BEGIN Extracted information
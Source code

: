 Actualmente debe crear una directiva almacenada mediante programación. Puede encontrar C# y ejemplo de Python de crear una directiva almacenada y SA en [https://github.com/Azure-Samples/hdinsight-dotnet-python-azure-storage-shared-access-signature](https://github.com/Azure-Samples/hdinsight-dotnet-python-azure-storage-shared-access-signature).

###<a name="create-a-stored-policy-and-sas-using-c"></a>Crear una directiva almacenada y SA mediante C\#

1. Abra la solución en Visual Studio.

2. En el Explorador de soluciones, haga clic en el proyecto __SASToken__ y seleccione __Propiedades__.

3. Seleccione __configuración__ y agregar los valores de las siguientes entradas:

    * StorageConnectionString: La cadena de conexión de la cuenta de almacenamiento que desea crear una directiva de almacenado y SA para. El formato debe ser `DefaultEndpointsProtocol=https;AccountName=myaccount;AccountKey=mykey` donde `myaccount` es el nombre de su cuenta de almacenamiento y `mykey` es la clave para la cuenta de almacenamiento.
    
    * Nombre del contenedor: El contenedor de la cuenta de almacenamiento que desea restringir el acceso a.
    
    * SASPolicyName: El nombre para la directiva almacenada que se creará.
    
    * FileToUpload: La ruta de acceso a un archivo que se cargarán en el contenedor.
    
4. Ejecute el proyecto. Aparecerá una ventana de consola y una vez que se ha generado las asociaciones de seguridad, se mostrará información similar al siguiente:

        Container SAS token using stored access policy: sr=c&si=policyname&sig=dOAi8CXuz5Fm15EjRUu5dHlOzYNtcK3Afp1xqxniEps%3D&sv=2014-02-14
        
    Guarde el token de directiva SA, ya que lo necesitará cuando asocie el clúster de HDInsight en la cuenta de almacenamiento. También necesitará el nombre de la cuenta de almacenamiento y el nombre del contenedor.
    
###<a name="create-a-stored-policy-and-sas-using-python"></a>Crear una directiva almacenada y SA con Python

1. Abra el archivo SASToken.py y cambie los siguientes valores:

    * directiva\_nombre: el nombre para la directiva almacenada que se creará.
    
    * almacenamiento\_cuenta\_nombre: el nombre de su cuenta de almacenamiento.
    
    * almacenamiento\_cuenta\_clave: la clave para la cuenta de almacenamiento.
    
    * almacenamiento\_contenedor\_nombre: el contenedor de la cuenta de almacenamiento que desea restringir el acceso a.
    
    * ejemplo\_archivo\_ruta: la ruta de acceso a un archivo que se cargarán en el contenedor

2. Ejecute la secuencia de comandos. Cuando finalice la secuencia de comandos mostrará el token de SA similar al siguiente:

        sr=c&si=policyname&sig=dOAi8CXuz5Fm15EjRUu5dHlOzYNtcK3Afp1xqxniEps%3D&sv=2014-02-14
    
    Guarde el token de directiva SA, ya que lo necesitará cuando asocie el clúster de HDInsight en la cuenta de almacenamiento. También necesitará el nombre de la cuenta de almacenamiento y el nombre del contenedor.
END Extracted information
A word-for-word restatement of the lines running from the one with "2. Ejecute la" to the last line of the records is the whole answer.

Exercise solution >>
2. Ejecute la secuencia de comandos. Cuando finalice la secuencia de comandos mostrará el token de SA similar al siguiente:

        sr=c&si=policyname&sig=dOAi8CXuz5Fm15EjRUu5dHlOzYNtcK3Afp1xqxniEps%3D&sv=2014-02-14
    
    Guarde el token de directiva SA, ya que lo necesitará cuando asocie el clúster de HDInsight en la cuenta de almacenamiento. También necesitará el nombre de la cuenta de almacenamiento y el nombre del contenedor.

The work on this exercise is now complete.